Berti Alvise, Caporali Roberto, Montecucco Carlomaurizio, Paolazzi Giuseppe, Monti Sara
Rheumatology Department, Santa Chiara Hospital, Largo Medaglie D'oro, 9, 38122, Trento, TN, Italy.
Centre for Integrative Biology, University of Trento, Trento, Italy.
Drugs Aging. 2019 Jan;36(1):53-63. doi: 10.1007/s40266-018-0617-4.
Anti-neutrophil cytoplasmic antibody (ANCA)-associated vasculitides (AAV) usually affect adults and older populations. The well recognized clinical (i.e., granulomatosis with polyangiitis [GPA], microscopic polyangiitis, and eosinophilic GPA) and serological phenotypes (i.e., anti-MPO-ANCA, anti-PR3-ANCA and ANCA negative) within AAV differ substantially for clinical, demographic, and epidemiological features, including age at presentation. Whether and how aging could contribute to the clinical expression of these disease phenotypes is intriguing and still overlooked. In addition, despite being predominantly a disease of the elderly, most of the studies analyzing drug interventions and the clinical trials on AAV explicitly excluded older patients, limiting the understanding of the disease in this subset of patients. In elderly patients induced with cyclophosphamide, a lower dose of treatment for patients aged 60 years or older and with reduced renal function has been recommended. Giant cell arteritis (GCA) and Takayasu's arteritis (TAK) are two primary systemic vasculitides involving large vessels that differ in age at presentation, with GCA patients being at least 10 years older than TAK patients. Different treatment approaches are effective in these conditions. However, a few authors have suggested that they might be considered expressions of the same clinical syndrome, rather than two different diseases. Novel insights into the role of senescence-related immunological and vascular processes might help to interpret the link between these two conditions. Overall, the impact of aging on all these vasculitides is complex and not easy to analyze. So far, few studies focusing on this topic have been published. We reviewed data on the clinical presentation, epidemiology, therapy, and disease- and treatment-related complications in patients affected by these vasculitides, highlighting the differences in young versus elderly subjects.

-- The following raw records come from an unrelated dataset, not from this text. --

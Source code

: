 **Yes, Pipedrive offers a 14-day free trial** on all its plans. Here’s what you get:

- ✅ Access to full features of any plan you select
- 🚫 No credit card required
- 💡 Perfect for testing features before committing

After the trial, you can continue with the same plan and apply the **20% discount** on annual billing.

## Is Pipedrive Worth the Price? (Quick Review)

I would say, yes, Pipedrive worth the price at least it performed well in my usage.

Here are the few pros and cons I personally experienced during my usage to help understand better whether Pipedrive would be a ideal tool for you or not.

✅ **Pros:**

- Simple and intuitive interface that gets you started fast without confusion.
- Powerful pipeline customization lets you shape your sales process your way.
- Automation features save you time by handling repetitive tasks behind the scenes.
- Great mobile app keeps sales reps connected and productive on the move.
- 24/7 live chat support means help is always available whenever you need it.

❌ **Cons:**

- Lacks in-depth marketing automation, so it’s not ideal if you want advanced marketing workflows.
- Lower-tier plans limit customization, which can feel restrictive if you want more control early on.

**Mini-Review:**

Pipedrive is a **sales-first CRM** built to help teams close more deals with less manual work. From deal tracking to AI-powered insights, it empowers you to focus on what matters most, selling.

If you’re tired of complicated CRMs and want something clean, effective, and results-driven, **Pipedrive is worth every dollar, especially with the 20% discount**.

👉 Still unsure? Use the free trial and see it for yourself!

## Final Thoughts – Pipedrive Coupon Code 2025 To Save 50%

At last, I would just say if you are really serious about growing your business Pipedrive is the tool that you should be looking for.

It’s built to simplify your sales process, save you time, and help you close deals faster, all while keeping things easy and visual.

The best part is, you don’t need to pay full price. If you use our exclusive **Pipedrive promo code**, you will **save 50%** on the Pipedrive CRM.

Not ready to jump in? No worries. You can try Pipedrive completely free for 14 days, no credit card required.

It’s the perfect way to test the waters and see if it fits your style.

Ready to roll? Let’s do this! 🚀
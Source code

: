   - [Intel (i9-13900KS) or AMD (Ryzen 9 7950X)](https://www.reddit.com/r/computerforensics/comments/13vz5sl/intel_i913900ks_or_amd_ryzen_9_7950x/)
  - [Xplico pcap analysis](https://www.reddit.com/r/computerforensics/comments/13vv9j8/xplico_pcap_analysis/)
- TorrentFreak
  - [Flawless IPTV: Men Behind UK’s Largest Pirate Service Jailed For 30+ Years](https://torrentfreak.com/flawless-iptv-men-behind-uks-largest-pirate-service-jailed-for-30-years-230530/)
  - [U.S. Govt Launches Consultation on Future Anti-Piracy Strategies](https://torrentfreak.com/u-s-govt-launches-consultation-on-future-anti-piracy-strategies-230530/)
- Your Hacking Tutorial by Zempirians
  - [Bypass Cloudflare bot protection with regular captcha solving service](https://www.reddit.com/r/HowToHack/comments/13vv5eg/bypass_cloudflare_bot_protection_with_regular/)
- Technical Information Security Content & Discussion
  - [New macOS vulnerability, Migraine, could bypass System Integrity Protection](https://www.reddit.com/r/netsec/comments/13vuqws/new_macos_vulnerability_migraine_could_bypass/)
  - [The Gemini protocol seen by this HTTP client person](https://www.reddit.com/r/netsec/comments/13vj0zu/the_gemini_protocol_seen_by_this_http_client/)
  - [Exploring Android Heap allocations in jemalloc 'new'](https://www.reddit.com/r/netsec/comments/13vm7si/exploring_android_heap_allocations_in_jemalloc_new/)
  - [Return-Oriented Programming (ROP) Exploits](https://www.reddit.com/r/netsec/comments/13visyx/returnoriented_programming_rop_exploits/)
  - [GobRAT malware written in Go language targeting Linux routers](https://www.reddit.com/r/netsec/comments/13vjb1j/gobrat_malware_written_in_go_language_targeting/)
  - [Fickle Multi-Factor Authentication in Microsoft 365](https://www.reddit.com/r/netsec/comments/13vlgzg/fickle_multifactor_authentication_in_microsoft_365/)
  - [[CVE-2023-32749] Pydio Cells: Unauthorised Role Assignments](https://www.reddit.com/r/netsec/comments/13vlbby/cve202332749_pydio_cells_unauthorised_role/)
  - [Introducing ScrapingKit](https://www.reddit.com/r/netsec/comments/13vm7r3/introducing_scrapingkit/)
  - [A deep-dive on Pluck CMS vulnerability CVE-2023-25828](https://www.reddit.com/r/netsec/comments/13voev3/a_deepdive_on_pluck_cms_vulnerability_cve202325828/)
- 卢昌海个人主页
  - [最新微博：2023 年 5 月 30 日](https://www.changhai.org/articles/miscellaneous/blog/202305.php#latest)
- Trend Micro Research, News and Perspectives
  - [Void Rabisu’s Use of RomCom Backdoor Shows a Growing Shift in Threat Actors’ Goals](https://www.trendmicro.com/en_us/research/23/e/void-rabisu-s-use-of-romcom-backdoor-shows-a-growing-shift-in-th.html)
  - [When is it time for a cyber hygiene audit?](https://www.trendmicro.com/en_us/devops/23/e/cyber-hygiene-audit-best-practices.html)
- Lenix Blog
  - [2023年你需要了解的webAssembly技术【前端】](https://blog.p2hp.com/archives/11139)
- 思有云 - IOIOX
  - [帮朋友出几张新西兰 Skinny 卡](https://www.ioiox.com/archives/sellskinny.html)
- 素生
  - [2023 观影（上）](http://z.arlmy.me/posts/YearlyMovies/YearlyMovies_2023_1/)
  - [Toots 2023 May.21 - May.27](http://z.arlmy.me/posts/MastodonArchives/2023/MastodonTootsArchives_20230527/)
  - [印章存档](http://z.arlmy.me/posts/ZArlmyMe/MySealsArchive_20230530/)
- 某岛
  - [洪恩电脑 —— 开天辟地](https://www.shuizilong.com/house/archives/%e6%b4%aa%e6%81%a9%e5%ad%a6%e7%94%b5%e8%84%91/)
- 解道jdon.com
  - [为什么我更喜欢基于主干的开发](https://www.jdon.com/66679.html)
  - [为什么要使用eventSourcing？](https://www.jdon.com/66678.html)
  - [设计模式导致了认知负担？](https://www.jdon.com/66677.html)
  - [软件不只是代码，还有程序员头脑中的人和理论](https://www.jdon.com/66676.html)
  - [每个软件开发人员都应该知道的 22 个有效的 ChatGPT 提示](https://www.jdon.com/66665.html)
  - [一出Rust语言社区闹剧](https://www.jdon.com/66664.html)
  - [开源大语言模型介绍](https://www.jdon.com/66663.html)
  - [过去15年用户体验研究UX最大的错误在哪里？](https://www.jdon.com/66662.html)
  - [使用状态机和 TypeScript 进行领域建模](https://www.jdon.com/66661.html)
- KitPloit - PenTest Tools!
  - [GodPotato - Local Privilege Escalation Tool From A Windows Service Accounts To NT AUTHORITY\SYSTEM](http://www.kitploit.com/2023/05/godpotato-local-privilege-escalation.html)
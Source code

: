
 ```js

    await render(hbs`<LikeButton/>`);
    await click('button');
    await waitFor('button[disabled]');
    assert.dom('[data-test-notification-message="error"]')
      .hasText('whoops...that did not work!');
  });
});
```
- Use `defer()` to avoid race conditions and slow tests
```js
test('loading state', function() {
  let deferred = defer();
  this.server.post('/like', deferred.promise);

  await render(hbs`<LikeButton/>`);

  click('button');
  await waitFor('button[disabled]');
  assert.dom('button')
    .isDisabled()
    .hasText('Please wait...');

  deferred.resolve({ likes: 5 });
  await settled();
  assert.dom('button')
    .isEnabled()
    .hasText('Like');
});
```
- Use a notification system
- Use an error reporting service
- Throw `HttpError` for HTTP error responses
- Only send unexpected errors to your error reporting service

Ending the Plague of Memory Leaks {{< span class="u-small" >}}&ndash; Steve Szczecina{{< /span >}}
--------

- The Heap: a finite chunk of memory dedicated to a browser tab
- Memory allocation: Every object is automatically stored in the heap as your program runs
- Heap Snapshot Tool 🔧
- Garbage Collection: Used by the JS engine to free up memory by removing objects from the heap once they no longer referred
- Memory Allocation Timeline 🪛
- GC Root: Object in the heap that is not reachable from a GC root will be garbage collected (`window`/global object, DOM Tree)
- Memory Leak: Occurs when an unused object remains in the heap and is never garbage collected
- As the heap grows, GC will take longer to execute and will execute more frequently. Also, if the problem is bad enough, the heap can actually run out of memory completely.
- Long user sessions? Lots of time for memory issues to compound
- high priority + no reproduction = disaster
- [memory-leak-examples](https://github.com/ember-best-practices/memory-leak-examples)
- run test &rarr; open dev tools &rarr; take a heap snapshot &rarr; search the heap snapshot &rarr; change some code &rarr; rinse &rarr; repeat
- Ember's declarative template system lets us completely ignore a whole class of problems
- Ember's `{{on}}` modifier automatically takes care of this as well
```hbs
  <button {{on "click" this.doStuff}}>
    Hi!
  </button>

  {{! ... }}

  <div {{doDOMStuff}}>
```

抗中性粒细胞胞浆抗体(ANCA)相关血管炎(AAV)通常影响成年人及老年人群。AAV中公认的临床类型(即肉芽肿性多血管炎[GPA]、显微镜下多血管炎和嗜酸性GPA)以及血清学表型(即抗MPO-ANCA、抗PR3-ANCA和ANCA阴性)在临床、人口统计学和流行病学特征方面存在显著差异,包括发病年龄。衰老是否以及如何影响这些疾病表型的临床表现令人关注且仍被忽视。此外,尽管AAV主要是一种老年疾病,但大多数分析药物干预和AAV临床试验的研究明确排除了老年患者,这限制了对该患者亚组疾病的了解。对于使用环磷酰胺诱导治疗的老年患者,建议对60岁及以上且肾功能减退的患者采用较低剂量的治疗。巨细胞动脉炎(GCA)和大动脉炎(TAK)是两种累及大血管的原发性系统性血管炎,其发病年龄不同,GCA患者比TAK患者至少大10岁。不同的治疗方法在这些疾病中有效。然而,一些作者认为它们可能是同一临床综合征的表现,而非两种不同的疾病。对衰老相关免疫和血管过程作用的新见解可能有助于解释这两种疾病之间的联系。总体而言,衰老对所有这些血管炎的影响是复杂的,不易分析。到目前为止,很少有专注于该主题的研究发表。我们回顾了受这些血管炎影响患者的临床表现、流行病学、治疗以及与疾病和治疗相关并发症的数据,突出了年轻与老年受试者之间的差异。